La divination Yoruba, et plus généralement la divination en Afrique de l’Ouest, dérive directement de la géomancie. Apparue aux alentours du VIIIe siècle de notre ère, la géomancie a connu une formidable expansion, notamment due aux conquêtes de l’Islam, au point qu’elle constitue actuellement l’art divinatoire le plus répandu dans le monde.
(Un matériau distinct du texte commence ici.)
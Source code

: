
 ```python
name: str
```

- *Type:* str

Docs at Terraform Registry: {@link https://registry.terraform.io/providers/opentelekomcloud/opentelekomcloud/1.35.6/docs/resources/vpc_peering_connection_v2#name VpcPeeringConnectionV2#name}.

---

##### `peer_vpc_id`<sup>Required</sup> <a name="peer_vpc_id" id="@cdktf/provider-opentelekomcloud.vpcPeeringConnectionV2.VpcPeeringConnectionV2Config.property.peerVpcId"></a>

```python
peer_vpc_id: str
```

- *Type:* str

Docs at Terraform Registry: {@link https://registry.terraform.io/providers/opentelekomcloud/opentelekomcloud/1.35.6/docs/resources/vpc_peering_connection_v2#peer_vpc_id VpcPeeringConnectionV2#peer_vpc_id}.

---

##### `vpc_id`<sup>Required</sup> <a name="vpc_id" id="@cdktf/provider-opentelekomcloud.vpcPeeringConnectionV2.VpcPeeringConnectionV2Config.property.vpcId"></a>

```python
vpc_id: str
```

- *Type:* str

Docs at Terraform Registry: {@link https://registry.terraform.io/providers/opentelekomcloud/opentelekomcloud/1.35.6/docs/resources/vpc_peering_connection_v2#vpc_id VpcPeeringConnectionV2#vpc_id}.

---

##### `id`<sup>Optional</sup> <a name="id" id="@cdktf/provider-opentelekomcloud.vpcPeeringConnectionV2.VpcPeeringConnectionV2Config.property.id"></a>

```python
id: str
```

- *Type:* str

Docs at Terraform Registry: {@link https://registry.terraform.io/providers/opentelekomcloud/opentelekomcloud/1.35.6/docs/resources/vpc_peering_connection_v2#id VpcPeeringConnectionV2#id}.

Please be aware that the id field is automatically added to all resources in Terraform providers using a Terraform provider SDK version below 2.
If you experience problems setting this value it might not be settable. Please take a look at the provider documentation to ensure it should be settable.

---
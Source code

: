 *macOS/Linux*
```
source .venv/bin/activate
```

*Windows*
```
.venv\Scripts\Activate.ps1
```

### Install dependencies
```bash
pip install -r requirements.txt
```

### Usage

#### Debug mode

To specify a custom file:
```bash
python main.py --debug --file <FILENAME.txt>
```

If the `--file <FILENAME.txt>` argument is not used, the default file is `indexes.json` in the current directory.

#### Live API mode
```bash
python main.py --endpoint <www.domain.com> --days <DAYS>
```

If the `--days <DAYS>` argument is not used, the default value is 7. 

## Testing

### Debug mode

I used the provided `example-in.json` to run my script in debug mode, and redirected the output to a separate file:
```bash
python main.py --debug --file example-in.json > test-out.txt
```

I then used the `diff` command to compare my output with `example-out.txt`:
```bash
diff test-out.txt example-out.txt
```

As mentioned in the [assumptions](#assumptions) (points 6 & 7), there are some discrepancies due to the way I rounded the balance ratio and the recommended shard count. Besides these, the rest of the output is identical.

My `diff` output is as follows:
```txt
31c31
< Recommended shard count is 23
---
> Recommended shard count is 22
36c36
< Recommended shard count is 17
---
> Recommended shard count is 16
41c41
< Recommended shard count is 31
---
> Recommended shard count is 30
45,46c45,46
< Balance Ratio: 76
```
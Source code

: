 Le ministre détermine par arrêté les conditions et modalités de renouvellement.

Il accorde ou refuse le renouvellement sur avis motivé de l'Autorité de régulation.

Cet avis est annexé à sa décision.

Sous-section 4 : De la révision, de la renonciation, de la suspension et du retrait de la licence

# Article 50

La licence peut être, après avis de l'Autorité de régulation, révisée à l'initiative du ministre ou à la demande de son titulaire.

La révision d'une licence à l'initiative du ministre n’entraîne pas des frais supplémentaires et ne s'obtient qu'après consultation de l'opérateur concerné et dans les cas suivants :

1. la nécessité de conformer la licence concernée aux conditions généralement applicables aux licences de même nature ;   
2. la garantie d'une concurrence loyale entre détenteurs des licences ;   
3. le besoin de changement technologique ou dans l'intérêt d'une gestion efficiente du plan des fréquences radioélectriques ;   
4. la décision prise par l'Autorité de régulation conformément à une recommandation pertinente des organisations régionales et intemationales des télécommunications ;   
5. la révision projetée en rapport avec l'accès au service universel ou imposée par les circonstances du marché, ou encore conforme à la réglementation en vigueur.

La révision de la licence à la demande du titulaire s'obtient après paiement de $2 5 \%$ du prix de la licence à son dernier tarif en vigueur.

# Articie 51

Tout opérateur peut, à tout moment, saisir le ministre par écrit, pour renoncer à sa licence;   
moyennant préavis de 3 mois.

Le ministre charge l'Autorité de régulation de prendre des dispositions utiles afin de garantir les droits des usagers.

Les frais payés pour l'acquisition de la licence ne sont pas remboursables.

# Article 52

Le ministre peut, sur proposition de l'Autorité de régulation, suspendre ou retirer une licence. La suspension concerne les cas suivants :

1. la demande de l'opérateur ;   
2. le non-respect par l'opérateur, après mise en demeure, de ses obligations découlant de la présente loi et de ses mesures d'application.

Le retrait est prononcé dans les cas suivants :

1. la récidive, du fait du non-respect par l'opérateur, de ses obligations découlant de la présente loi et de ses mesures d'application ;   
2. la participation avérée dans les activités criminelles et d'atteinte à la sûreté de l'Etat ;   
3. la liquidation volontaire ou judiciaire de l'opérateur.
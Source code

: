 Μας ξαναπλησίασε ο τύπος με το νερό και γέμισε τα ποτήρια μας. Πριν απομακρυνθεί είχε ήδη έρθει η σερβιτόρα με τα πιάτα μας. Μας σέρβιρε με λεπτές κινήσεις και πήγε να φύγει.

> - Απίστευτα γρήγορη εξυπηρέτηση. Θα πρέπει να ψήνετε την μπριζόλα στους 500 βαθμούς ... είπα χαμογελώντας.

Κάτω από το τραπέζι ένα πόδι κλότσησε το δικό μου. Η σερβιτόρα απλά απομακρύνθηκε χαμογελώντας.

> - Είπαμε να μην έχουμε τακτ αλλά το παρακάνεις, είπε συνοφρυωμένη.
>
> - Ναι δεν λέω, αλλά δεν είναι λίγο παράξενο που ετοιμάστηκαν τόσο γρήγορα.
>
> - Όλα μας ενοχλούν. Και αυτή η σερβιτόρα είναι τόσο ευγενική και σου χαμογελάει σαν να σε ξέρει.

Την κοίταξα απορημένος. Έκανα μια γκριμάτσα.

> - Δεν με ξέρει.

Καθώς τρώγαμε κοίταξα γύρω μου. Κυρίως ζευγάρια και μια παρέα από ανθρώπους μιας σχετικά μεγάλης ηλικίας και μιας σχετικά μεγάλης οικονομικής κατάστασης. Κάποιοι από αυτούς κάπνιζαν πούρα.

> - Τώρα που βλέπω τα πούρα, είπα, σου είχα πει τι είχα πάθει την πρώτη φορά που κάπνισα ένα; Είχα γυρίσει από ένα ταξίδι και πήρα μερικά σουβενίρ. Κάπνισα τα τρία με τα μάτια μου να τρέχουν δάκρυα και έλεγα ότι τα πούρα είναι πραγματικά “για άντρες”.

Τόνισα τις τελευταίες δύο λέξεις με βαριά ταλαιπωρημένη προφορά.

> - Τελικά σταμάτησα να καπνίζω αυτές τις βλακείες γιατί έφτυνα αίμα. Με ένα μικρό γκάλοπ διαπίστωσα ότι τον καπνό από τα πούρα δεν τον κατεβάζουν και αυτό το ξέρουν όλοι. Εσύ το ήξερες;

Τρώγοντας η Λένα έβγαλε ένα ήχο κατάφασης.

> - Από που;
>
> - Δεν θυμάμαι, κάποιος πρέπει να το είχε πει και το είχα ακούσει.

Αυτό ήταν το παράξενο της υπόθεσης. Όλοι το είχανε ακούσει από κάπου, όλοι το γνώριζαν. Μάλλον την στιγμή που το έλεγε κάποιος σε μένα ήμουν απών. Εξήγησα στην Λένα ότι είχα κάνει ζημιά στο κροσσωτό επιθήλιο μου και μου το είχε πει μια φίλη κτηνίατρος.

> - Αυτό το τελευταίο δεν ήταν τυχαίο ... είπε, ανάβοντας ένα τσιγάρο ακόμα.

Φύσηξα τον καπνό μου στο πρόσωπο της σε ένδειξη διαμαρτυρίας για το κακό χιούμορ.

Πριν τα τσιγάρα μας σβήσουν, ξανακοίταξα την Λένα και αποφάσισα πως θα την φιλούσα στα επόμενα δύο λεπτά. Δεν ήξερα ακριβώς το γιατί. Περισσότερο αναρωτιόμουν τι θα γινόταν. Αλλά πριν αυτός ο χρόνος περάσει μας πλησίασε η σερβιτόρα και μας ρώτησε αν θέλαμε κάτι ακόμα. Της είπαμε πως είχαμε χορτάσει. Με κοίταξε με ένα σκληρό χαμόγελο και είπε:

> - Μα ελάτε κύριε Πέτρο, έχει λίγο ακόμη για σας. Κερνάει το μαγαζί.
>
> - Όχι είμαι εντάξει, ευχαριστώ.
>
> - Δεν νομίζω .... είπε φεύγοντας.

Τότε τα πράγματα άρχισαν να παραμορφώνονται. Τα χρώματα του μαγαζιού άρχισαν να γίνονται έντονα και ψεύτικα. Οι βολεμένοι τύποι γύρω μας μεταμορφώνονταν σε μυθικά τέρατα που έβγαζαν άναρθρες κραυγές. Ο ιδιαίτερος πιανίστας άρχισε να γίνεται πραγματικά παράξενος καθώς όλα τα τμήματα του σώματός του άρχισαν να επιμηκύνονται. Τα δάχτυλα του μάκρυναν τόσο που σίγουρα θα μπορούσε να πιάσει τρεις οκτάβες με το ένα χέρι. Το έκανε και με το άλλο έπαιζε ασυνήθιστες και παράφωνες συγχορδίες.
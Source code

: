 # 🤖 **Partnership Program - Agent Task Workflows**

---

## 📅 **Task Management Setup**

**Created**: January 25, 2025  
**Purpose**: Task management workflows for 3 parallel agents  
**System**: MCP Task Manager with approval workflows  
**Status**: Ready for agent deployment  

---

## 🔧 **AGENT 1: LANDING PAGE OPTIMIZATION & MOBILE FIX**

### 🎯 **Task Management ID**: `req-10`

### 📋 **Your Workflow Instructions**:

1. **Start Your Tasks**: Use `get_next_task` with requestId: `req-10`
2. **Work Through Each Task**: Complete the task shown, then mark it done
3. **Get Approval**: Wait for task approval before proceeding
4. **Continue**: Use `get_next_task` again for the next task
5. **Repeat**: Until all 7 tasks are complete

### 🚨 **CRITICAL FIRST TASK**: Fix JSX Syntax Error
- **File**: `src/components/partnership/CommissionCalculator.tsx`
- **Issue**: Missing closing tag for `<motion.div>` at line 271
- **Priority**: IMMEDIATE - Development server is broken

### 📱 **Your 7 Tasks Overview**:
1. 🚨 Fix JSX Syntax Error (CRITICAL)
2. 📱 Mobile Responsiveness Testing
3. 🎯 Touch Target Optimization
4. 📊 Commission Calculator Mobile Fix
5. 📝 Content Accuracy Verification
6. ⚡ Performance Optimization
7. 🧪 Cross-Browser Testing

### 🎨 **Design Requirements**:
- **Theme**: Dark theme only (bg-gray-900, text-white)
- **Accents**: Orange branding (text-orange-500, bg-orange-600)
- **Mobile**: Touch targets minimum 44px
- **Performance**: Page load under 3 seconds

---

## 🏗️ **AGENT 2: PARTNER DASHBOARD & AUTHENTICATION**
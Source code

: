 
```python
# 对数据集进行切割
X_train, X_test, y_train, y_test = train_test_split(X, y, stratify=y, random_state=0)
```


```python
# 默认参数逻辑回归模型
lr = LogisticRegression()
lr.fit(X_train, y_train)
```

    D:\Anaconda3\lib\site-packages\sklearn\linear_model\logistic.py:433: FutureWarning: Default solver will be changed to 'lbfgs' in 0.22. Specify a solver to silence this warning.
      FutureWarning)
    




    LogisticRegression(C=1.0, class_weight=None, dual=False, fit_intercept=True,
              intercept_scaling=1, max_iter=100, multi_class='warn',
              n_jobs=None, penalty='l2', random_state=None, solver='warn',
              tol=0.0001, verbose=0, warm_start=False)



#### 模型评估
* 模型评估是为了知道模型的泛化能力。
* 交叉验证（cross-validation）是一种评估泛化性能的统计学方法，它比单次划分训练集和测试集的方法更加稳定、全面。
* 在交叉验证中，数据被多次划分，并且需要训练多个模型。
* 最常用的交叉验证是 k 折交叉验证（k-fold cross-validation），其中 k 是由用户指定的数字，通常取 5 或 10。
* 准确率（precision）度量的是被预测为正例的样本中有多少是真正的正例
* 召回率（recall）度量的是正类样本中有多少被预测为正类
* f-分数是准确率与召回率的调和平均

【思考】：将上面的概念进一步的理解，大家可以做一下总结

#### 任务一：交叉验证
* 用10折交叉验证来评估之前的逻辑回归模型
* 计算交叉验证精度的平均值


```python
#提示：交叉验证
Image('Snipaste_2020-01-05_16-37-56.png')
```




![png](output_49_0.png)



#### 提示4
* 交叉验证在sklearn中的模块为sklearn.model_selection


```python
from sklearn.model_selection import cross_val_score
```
Il existe donc une grande variété de pratiques, chaque culture ayant accommodé la méthode originelle à sa propre sensibilité, avec une constante cependant : la présence des 16 figures dites géomantiques, dont la particularité est de se présenter, à l’instar de celles du Yi-King, comme un empilement de quatre lignes composées chacune d’un ou deux points (Voir l’article Géomancie – Mise aux points sur ce site).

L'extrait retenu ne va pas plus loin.